As Christians we can learn an awful lot from the relationship between God and this nation. There are an awful lot of parallels between their lives as a nation and our lives as a Christian. They were a people who found themselves enslaved by cruel masters when they were in the land of Egypt. In chapter 6 of the book of Romans we find that before becoming Christians we were slaves to sin.

They were a people freed from slavery through Gods mercy and found themselves heading towards a promised land. As Christians we have been freed from the bondage of sin through Christ’s death, and are now heading towards our own promised land, heaven.

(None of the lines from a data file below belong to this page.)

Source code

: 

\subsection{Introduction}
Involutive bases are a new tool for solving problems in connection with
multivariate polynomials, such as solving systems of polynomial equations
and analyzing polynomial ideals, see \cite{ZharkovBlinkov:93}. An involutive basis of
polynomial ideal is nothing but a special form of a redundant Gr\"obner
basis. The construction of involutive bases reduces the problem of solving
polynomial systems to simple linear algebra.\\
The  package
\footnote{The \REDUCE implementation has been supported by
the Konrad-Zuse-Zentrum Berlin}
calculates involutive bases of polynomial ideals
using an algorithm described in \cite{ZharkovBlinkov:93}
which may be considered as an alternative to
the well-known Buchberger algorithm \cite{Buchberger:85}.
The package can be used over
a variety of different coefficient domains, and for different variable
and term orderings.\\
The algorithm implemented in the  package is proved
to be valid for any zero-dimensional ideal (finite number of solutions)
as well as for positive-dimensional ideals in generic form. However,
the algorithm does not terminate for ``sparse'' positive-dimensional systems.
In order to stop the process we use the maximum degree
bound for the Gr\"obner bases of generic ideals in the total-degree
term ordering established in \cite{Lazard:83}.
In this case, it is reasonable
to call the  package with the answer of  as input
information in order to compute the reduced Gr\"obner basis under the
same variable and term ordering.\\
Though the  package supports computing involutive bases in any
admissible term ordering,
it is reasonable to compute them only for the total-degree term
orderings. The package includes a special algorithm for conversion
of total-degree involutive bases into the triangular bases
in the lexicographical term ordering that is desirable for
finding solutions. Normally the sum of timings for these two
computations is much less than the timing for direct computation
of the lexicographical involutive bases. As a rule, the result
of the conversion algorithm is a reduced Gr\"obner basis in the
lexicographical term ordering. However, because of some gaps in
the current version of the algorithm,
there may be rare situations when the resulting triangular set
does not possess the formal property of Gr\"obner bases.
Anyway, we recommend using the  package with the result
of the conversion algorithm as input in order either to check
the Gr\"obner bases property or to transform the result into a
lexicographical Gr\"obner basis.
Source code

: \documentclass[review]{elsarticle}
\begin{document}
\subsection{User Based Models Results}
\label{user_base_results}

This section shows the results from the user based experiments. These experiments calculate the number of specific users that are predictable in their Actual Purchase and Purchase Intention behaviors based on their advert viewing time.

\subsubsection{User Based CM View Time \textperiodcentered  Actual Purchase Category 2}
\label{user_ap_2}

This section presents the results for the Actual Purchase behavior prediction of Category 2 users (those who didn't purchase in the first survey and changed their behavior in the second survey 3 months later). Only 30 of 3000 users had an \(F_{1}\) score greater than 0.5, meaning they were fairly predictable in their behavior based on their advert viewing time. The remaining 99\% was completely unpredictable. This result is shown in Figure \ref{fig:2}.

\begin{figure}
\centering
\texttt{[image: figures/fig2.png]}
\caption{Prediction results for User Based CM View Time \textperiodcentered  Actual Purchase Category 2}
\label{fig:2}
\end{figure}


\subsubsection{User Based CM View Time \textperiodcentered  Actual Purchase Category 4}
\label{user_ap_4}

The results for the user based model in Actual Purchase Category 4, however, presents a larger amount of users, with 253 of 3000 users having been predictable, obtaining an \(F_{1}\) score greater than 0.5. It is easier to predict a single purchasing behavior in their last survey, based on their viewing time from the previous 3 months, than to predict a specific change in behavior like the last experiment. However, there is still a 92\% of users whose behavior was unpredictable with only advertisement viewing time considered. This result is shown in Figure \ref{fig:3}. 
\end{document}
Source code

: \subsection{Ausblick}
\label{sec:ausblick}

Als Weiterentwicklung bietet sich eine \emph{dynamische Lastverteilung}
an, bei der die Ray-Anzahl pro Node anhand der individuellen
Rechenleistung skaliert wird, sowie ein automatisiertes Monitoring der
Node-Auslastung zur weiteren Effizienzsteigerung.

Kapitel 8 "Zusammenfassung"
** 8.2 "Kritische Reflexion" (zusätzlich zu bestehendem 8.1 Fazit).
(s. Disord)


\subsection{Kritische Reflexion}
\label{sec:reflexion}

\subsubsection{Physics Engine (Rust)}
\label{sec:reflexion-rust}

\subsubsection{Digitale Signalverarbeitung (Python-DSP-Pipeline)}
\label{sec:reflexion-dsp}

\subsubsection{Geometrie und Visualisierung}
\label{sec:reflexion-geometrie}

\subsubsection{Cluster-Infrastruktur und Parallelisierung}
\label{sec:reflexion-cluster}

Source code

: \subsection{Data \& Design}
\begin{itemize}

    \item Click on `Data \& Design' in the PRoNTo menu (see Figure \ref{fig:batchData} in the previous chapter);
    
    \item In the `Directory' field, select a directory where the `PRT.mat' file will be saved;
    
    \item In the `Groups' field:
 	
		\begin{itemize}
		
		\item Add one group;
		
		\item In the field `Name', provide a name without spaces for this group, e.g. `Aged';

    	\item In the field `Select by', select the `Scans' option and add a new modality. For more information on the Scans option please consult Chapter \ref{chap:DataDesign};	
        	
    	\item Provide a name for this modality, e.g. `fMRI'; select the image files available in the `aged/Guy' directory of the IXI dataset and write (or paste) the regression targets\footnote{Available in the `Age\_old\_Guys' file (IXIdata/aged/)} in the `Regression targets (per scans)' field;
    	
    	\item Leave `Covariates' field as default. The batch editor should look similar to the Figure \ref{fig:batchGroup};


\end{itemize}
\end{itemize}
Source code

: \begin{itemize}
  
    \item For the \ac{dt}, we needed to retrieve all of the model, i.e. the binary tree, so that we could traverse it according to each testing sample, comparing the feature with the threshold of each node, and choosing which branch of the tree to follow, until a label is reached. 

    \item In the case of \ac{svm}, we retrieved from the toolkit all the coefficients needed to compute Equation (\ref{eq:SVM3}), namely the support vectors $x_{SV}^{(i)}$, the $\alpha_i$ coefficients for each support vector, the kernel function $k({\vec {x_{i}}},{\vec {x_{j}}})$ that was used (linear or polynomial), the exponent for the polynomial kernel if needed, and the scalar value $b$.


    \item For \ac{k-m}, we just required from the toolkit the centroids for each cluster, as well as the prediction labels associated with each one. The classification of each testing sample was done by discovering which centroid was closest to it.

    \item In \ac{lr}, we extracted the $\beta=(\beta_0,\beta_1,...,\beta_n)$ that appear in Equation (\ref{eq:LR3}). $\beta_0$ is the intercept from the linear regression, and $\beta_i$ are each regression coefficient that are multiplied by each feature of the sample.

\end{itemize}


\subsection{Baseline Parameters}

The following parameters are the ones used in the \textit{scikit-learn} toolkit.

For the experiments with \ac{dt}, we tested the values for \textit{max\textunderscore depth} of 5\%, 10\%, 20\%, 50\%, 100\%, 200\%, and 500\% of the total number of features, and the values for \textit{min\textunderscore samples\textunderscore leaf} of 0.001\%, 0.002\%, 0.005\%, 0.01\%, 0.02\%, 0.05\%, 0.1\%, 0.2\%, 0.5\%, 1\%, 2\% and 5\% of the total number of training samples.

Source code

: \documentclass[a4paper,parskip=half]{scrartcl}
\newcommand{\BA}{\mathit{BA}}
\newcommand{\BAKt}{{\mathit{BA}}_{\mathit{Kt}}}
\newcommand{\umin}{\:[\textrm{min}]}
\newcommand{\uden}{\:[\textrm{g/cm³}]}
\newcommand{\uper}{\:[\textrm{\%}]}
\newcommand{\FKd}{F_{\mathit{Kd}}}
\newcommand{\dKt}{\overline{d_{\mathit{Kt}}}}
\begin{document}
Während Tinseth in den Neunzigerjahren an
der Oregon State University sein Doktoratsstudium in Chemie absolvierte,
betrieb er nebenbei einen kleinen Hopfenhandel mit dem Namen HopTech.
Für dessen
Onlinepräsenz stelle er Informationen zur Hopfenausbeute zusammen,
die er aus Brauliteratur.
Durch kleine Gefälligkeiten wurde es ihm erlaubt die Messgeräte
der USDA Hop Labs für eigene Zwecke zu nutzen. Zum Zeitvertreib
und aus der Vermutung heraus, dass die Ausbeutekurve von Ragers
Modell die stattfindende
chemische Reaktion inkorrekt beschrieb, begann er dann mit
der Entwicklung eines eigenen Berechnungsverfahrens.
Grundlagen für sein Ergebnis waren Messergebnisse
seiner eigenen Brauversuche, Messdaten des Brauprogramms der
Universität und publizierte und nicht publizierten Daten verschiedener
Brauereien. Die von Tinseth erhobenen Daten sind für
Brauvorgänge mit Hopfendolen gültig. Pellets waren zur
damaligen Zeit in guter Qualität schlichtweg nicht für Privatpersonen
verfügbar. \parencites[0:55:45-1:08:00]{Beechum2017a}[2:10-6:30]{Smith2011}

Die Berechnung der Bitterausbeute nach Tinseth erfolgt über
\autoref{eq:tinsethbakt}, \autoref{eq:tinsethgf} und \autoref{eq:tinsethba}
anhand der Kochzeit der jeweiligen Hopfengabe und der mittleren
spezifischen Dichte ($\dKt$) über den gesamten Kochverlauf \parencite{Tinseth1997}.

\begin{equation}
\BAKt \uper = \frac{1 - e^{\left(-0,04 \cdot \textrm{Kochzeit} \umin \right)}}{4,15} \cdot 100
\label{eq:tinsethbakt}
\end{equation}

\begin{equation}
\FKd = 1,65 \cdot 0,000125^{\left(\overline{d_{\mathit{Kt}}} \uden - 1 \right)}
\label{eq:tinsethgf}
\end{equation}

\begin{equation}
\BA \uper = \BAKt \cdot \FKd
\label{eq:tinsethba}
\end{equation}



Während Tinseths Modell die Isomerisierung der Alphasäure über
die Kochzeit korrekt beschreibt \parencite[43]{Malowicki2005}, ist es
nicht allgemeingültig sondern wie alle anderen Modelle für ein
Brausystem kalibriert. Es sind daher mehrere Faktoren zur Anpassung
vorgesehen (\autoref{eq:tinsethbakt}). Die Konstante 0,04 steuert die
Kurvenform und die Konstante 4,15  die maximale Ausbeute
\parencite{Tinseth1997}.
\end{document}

It is the bit in the middle that most interests me. After leaving Egypt and before entering the land that was promised to them they had to endure forty years in the wilderness. Their walk with God in these forty years bears a lot of resemblance to our own relationship with God on this earth. As we wait for our own promise of heaven, life can be like a wilderness experience. You may have a promise upon life in another area, and in waiting for that to come to pass, you can feel like you are in a wilderness experience. The church can have a promise from God. In waiting for that to come to pass it can feel like a wilderness experience.

There are a lot of lessons that we can learn from this time period, but I just want to look at one incident. It is an incident involving something that was to have relevance a further two times in the Bible. It is one of the more peculiar items we read about in the Bible, a bronze snake. From this item I believe that we can learn about the dangers of discontentment, about the dangers of idolatry, and about overcoming our earthly problems through Jesus.

The Dangers of Discontentment.

Numbers 21:1-9

1 The king of Arad, the Canaanite, who dwelt in the South, heard that Israel was coming on the road to Atharim. Then he fought against Israel and took some of them prisoners.

2 So Israel made a vow to the LORD, and said, “If You will indeed deliver this people into my hand, then I will utterly destroy their cities.”

3 And the LORD listened to the voice of Israel and delivered up the Canaanites, and they utterly destroyed them and their cities. So the name of that place was called Hormah. (Utter Destruction)

4 Then they journeyed from Mount Hor by the Way of the Red Sea, to go around the land of Edom; and the soul of the people became very discouraged on the way.

5 And the people spoke against God and against Moses: “Why have you brought us up out of Egypt to die in the wilderness? For there is no food and no water, and our soul loathes this worthless bread.”

6 So the LORD sent fiery serpents among the people, and they bit the people; and many of the people of Israel died.

7 Therefore the people came to Moses, and said, “We have sinned, for we have spoken against the LORD and against you; pray to the LORD that He take away the serpents from us.” So Moses prayed for the people.

8 Then the LORD said to Moses, “Make a fiery serpent, and set it on a pole; and it shall be that everyone who is bitten, when he looks at it, shall live.”

9 So Moses made a bronze serpent, and put it on a pole; and so it was, if a serpent had bitten anyone, when he looked at the bronze serpent, he lived.

Although the first three verses of this chapter aren’t really about the bronze serpent, I purposely included them as I wanted to show you that this incident followed on from a great victory that the Lord gave to the Israelites. It doesn’t take long for the thrill of a victory to disappear and for discouragement to set in.

You may have experienced the same in your own life. A great meeting and move of God on a Sunday, followed by a monotonous day at work on the Monday.